I got fucking wesley sniped last night by that power hoe. How'd it end up on your end? Did you canoodle the stripper enough for her to agree to go to formal?
four days late. damn you, makeup sex. you win again.
i am too hungover to go to class can you just call me and put it on speaker phone
I know I said I wouldn't, but he told me I looked like Mila Kunis. Reasons not to fuck him, go.
I dont feel as bad coming home this baked because I gave my 14 year old sister a no drugs talk last night.
Rachel and his cat watched us 69 last night. I pretended to be embarrassed the next day... But to be honest I like an audience
I am almost positive I asked to milk her when I was saying my goodbyes.

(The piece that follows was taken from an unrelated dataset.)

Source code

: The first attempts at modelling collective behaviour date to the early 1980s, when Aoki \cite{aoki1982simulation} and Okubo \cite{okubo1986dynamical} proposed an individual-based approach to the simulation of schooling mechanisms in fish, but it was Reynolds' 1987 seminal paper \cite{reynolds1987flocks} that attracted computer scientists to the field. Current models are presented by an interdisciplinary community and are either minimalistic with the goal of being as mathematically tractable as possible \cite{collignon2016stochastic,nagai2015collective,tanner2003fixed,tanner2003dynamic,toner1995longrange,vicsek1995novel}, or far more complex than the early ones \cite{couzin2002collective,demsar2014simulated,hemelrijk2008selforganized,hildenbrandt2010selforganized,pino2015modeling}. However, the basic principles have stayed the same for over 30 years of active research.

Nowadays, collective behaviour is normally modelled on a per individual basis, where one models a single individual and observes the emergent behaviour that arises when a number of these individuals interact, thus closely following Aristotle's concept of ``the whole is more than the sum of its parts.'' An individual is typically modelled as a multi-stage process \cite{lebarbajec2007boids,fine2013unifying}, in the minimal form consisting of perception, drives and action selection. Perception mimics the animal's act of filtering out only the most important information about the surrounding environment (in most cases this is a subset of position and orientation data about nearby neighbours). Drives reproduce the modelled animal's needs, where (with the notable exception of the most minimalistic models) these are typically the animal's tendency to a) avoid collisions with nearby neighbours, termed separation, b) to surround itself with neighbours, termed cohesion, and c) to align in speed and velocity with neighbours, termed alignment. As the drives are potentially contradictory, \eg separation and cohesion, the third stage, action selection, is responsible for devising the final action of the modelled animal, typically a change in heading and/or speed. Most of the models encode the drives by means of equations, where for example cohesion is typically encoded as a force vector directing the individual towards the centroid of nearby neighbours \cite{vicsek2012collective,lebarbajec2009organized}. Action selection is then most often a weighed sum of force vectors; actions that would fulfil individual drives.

Bro, he broke his neck diving into a kiddy pool.
Im pretty sure that girl just said "Im taking you home even if your girlfriend has to come too." Why are we here again?
His hands kept asking for sex, but all I could think was "dude, this is going to ruin my high".
Omg. I'm making you a chocolate and "herb" birthday cake and using joints for candles. I'm gunna need moms help with this!
You don't realize how cold it really is...I poured my bong out the second floor window and icicles hit the ground.
Worst. Date. Ever. He peeled a layer of bread off his mini burger buns because they had "too many carbs".
I feel like the first time i have to use my accident insurance its going to be in some sex mishap with you.
I'm floating on a rainbow and a purple elf is giving me advice. COME NOW!!!